CEO Chuck Robbins says Cisco is in the best place to make the most of the new era of 5G, IoT and Wi-Fi 6 enterprise networking

Cisco has reported earnings of $13bn for the third quarter of 2019 – a 5% increase on the $12.5bn for the equivalent quarter in 2018.

Cisco chairman and CEO Chuck Robbins said: “Our strong performance in the quarter was across the business, reflecting our customers’ confidence in our strategy, business model and market-leading portfolio. Technology is at the heart of our customers’ strategies and we are building the technology to help them achieve their business objectives.”

In a transcript of the earnings call posted on the Seeking Alpha financial blogging site, Robbins discussed how cloud, artificial intelligence (AI), the internet of things (IoT), 5G and Wi-Fi 6 were coming together to support new business initiatives. “We are fundamentally changing the way our customers approach their technology infrastructure to address the rising complexity in their IT environments,” he said.

Robbins said Cisco was integrating capabilities such as AI and machine learning across its entire portfolio. He said this integration would enable Cisco customers have greater insights, resulting in better and faster business outcomes.

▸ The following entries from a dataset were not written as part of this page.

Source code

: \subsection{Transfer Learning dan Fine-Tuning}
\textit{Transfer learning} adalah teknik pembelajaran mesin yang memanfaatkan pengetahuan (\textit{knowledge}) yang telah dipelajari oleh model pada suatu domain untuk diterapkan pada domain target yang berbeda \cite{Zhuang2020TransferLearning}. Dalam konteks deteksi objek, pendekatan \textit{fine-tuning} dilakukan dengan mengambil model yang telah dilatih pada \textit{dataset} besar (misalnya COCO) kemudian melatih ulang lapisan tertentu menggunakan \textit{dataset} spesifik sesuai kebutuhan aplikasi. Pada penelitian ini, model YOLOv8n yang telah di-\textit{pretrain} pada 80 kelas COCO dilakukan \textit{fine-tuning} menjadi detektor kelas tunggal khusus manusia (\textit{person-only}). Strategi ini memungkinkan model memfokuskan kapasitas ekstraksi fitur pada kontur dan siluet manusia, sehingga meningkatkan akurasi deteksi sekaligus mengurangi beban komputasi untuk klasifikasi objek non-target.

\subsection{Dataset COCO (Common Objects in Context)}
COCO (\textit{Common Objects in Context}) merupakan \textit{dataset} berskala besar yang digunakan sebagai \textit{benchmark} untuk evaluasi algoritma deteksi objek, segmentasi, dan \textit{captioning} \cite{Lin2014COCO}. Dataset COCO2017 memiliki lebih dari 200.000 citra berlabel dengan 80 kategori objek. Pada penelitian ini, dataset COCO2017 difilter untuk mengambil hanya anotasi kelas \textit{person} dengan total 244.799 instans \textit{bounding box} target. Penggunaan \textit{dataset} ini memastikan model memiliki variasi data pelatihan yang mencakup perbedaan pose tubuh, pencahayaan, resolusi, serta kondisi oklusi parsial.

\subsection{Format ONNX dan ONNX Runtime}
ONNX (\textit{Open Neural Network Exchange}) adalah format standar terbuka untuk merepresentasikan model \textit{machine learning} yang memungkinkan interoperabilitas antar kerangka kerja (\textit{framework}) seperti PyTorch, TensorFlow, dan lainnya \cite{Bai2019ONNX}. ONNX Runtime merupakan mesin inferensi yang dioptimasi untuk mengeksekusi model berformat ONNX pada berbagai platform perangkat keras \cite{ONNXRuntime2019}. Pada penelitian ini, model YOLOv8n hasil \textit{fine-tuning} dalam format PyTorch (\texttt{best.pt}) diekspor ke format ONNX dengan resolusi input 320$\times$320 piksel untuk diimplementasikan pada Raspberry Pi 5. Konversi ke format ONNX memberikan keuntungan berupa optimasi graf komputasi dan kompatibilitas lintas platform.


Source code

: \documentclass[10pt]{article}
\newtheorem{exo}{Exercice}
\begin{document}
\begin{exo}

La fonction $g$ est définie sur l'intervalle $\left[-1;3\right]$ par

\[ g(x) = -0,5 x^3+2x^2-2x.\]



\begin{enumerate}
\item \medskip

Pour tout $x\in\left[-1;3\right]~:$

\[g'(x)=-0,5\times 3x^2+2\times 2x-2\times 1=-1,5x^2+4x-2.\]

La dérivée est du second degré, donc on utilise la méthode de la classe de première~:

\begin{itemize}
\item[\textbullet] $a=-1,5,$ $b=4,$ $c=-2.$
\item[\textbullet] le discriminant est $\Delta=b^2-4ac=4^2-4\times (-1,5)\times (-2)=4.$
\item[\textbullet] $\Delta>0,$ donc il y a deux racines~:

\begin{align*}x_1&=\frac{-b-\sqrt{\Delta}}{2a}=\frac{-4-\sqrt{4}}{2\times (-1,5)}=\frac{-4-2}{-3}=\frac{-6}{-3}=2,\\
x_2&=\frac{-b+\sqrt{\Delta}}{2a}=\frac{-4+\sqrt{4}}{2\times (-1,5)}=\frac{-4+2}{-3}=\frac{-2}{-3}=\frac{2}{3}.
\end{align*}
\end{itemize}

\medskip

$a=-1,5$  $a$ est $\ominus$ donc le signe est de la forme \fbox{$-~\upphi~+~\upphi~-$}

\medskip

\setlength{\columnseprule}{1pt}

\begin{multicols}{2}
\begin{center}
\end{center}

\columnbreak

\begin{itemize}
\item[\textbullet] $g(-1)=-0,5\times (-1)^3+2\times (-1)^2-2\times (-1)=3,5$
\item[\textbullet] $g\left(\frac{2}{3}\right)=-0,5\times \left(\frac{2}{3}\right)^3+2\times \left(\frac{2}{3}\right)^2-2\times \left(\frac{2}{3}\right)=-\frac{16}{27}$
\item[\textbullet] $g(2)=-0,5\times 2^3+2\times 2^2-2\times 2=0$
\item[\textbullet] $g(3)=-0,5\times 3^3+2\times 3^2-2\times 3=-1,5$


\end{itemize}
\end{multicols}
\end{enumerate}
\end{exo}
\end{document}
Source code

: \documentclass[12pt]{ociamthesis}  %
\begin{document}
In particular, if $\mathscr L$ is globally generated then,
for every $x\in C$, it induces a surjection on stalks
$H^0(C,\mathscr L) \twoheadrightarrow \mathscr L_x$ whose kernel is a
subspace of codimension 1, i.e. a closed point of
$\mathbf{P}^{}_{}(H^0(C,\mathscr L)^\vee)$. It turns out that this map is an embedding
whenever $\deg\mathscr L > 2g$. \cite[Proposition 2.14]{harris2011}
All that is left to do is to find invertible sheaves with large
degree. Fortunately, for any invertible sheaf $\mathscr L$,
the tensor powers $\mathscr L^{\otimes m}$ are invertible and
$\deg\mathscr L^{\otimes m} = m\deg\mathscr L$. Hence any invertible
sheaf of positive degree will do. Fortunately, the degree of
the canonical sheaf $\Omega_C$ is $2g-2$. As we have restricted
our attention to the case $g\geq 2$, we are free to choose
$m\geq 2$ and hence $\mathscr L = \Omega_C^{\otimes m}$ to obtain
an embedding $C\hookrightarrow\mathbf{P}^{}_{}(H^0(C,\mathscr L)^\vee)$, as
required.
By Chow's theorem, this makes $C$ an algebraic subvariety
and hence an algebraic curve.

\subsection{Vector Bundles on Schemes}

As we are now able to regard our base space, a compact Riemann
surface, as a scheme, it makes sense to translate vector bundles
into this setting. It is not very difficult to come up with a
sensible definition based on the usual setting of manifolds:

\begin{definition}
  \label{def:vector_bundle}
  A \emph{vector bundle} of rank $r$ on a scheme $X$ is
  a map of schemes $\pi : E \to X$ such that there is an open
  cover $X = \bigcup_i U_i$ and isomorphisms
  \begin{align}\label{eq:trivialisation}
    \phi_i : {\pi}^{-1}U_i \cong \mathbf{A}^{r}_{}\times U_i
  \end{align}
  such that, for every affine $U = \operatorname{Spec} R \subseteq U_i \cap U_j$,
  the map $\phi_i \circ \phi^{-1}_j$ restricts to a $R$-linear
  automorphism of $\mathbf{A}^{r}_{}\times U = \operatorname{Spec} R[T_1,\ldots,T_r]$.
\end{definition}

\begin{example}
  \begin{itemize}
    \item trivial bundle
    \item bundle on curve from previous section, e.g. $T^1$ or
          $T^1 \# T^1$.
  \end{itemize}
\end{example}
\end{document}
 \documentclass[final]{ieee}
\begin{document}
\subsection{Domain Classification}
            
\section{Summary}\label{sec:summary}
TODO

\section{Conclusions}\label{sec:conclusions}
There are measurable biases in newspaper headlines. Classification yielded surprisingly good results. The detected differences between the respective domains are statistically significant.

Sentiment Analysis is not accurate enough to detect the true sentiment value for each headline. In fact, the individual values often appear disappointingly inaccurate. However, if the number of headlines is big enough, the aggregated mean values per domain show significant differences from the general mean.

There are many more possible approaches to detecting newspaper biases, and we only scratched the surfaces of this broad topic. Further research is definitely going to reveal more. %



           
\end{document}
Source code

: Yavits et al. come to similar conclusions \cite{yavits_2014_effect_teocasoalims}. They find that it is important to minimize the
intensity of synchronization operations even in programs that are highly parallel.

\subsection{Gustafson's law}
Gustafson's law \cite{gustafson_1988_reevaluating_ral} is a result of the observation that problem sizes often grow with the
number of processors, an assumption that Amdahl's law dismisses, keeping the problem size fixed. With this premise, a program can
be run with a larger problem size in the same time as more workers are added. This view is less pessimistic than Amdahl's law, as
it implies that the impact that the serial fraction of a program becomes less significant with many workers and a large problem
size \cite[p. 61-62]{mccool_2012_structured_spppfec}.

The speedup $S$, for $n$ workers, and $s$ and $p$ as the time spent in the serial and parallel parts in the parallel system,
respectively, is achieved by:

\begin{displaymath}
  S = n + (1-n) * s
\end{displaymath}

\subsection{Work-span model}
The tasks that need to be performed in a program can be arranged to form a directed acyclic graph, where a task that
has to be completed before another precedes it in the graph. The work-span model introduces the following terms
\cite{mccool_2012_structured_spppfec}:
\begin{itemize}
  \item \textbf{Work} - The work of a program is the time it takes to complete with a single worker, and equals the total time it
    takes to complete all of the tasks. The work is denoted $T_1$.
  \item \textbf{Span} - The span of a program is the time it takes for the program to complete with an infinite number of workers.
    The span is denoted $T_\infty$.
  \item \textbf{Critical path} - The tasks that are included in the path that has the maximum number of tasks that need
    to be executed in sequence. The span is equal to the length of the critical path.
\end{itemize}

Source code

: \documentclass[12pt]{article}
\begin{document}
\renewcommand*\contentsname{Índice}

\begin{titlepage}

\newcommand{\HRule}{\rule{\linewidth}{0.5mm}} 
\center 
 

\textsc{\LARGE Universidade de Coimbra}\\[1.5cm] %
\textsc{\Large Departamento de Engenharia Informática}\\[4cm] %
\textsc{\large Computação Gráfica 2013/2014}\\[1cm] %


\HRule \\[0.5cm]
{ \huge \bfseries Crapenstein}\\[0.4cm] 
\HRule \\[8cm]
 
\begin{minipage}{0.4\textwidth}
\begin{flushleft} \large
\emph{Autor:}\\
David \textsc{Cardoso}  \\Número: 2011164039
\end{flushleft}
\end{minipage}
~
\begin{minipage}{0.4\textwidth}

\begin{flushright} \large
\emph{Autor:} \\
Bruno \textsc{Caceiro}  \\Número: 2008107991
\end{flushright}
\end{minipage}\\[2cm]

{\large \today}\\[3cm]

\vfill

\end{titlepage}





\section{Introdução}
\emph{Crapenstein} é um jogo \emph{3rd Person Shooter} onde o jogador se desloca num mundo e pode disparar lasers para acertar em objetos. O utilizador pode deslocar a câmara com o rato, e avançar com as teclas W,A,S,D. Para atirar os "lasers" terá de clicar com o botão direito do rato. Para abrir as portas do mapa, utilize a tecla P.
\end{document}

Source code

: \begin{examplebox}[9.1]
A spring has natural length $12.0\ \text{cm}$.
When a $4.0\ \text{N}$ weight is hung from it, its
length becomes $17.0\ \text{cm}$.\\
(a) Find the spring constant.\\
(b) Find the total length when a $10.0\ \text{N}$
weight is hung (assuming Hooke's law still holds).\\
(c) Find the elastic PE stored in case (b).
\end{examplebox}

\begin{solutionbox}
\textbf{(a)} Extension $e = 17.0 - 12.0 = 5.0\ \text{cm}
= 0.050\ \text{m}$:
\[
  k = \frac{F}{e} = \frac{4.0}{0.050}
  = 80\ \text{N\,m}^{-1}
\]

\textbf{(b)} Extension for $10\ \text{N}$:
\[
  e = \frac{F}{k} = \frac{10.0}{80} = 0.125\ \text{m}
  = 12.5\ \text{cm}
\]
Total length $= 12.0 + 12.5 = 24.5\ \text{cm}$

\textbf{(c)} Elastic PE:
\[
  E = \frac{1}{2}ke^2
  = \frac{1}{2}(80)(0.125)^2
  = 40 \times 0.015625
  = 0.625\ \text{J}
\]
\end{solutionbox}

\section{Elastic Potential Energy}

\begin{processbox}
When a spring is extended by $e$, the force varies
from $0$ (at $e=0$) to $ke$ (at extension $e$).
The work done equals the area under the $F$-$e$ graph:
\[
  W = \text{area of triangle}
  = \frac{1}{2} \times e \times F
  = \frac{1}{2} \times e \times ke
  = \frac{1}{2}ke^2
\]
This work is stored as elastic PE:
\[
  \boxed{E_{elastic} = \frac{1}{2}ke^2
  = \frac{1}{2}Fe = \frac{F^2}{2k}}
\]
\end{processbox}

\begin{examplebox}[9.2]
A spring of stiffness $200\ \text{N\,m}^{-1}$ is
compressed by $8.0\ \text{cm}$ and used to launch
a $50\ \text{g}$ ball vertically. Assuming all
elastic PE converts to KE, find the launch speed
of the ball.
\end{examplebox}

“We are moving into an era of truly immersive and pervasive wireless connectivity, which generates demand for high-density, low-latency performance for real-time experiences over both wired and wireless networks,” he added.

Robbins described Cisco’s role in this new age of connectivity as about supporting and securing enterprise networks. “Enterprise networks today must be optimised for agility and security, leveraging cloud and wireless capabilities with the ability to garner insights from the data and security integrated throughout,” he said.

Asked how the trend to run more enterprise workloads in the public could would affect Cisco, Robbins said: “It’s really hard to quantify because the technology we’re building is either integrated in with the cloud providers or offered off the cloud platforms or enabling our customers to transition to the cloud or expand to the cloud.”

He said Cisco’s Application Centric Infrastructure (ACI) extends from the private datacentre into the cloud to provide Amazon Web Services (AWS) and Microsoft Azure developers with virtualised security and routing functions. It also integrates with hybrid stacks, such as Azure Stack and the container management platform Kubernetes, he added.